Nur zu einem Fototermin hatte der Kanzler nicht nach Kiew reisen wollen: Da müsse es schon um ganz konkrete Dinge gehen. Draghi, Johannis, Macron und Scholz kamen denn auch nicht mit leeren Händen. Sie sprachen sich dafür aus, der von Russland überfallenen Ukraine (und der bedrohten Moldau) so schnell wie möglich den Status eines EU-Beitrittskandidaten zu verleihen. Kiew würde der EU lieber heute als morgen beitreten in der Erwartung, dass die Mitgliedschaft Schutz vor Putin bietet; die NATO wird der Ukraine länger verschlossen bleiben.
Die Ernennung zum Kandidaten wird die Kampfmoral der Ukrainer stärken. Mehr als den üblichen Beitrittsprozess kann die EU aber nicht anbieten. Auch für dieses geschundene Land sollte es keine Absenkung der Bedingungen geben, die jeder Kandidat zu erfüllen hat. Die EU darf sich gerade in der Konfrontation mit Putin nicht selbst dadurch schwächen, dass sie Staaten aufnimmt, die nicht beitrittsreif sind. Und sie sollte auch nicht die Völker verprellen, die schon lange an den nötigen Reformen arbeiten. Moskau nähme die Enttäuschten gerne in den Arm.

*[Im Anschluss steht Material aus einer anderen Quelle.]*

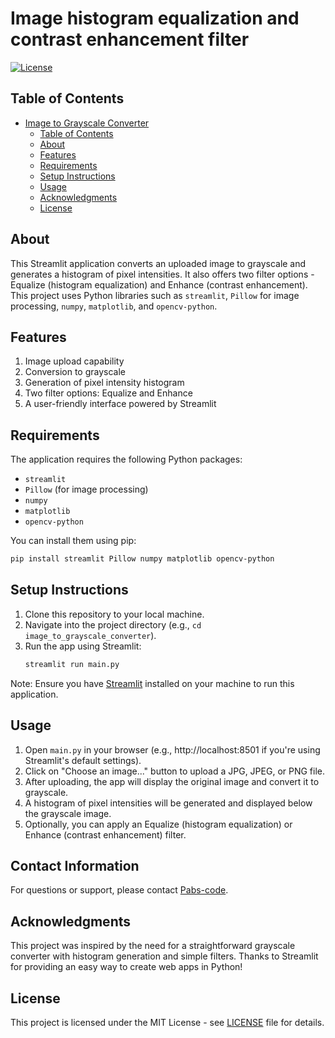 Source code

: # Image histogram equalization and contrast enhancement filter

[![License](https://img.shields.io/badge/License-MIT-blue.svg)](https://choosealicense.com/licenses/mit/)

## Table of Contents
- [Image to Grayscale Converter](#image-to-grayscale-converter)
  - [Table of Contents](#table-of-contents)
  - [About](#about)
  - [Features](#features)
  - [Requirements](#requirements)
  - [Setup Instructions](#setup-instructions)
  - [Usage](#usage)
  - [Acknowledgments](#acknowledgments)
  - [License](#license)

## About
This Streamlit application converts an uploaded image to grayscale and generates a histogram of pixel intensities. It also offers two filter options - Equalize (histogram equalization) and Enhance (contrast enhancement). This project uses Python libraries such as `streamlit`, `Pillow` for image processing, `numpy`, `matplotlib`, and `opencv-python`.

## Features
1. Image upload capability
2. Conversion to grayscale
3. Generation of pixel intensity histogram
4. Two filter options: Equalize and Enhance
5. A user-friendly interface powered by Streamlit

## Requirements
The application requires the following Python packages:
- `streamlit`
- `Pillow` (for image processing)
- `numpy`
- `matplotlib`
- `opencv-python`

You can install them using pip:
```bash
pip install streamlit Pillow numpy matplotlib opencv-python
```

## Setup Instructions
1. Clone this repository to your local machine.
2. Navigate into the project directory (e.g., `cd image_to_grayscale_converter`).
3. Run the app using Streamlit:
   ```bash
   streamlit run main.py
   ```
   
Note: Ensure you have [Streamlit](https://www.streamlit.io/install) installed on your machine to run this application.

## Usage
1. Open `main.py` in your browser (e.g., http://localhost:8501 if you're using Streamlit's default settings).
2. Click on "Choose an image..." button to upload a JPG, JPEG, or PNG file.
3. After uploading, the app will display the original image and convert it to grayscale.
4. A histogram of pixel intensities will be generated and displayed below the grayscale image.
5. Optionally, you can apply an Equalize (histogram equalization) or Enhance (contrast enhancement) filter.

## Contact Information
For questions or support, please contact [Pabs-code](mailto:your.email@example.com).

## Acknowledgments
This project was inspired by the need for a straightforward grayscale converter with histogram generation and simple filters. Thanks to Streamlit for providing an easy way to create web apps in Python!

## License
This project is licensed under the MIT License - see [LICENSE](https://github.com/pabs-code/image-grayscale-histogram-generator/blob/main/LICENSE) file for details.
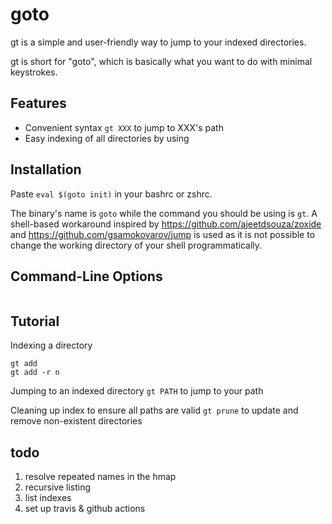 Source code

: # goto

gt is a simple and user-friendly way to jump to your indexed directories.

gt is short for "goto", which is basically what you want to do with minimal
keystrokes.

## Features

* Convenient syntax `gt XXX` to jump to XXX's path
* Easy indexing of all directories by using 


## Installation 

Paste `eval $(goto init)` in your bashrc or zshrc.

The binary's name is `goto` while the command you should be using is `gt`.
A shell-based workaround inspired by https://github.com/ajeetdsouza/zoxide and
https://github.com/gsamokovarov/jump is used as it is not possible to change the
working directory of your shell programmatically.

## Command-Line Options

```

```


## Tutorial

Indexing a directory
```
gt add
gt add -r n
```

Jumping to an indexed directory
`gt PATH` to jump to your path

Cleaning up index to ensure all paths are valid
`gt prune` to update and remove non-existent directories


## todo
1. resolve repeated names in the hmap
2. recursive listing
3. list indexes
4. set up travis & github actions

Die Mehrfachraketenwerfer verdienen ihren Namen
Das Aufziehen der Europafahne über Kiew allein zwingt den Kreml nicht zum Rückzug. Im Gegenteil: Das blaue Banner wirkt auf Putin wie ein rotes Tuch. Es war das Assoziierungsabkommen zwischen der EU und der Ukraine gewesen, das im Kreml 2014 alle Sicherungen durchbrennen ließ. Die Ukraine muss sich mit militärischer Macht vor russischer Aggression schützen können.
Dazu braucht sie Waffen und Munition aus dem Westen, und zwar weit mehr als drei Mehrfachraketenwerfer, die ihren Namen zu Recht tragen – sie wurden schon mehrfach als Beleg dafür angekündigt, dass Berlin über seinen Schwere-Waffen-Schatten springe.
Die Zeit drängt. Kiew droht den Krieg zu verlieren. Wer das, wie auch die vier Besucher, nicht will, muss den Ukrainern geben, was sie brauchen, um die Niederlage abzuwenden. Erklärungen, dass die Ukraine zur europäischen Familie gehöre, reichen dafür nicht.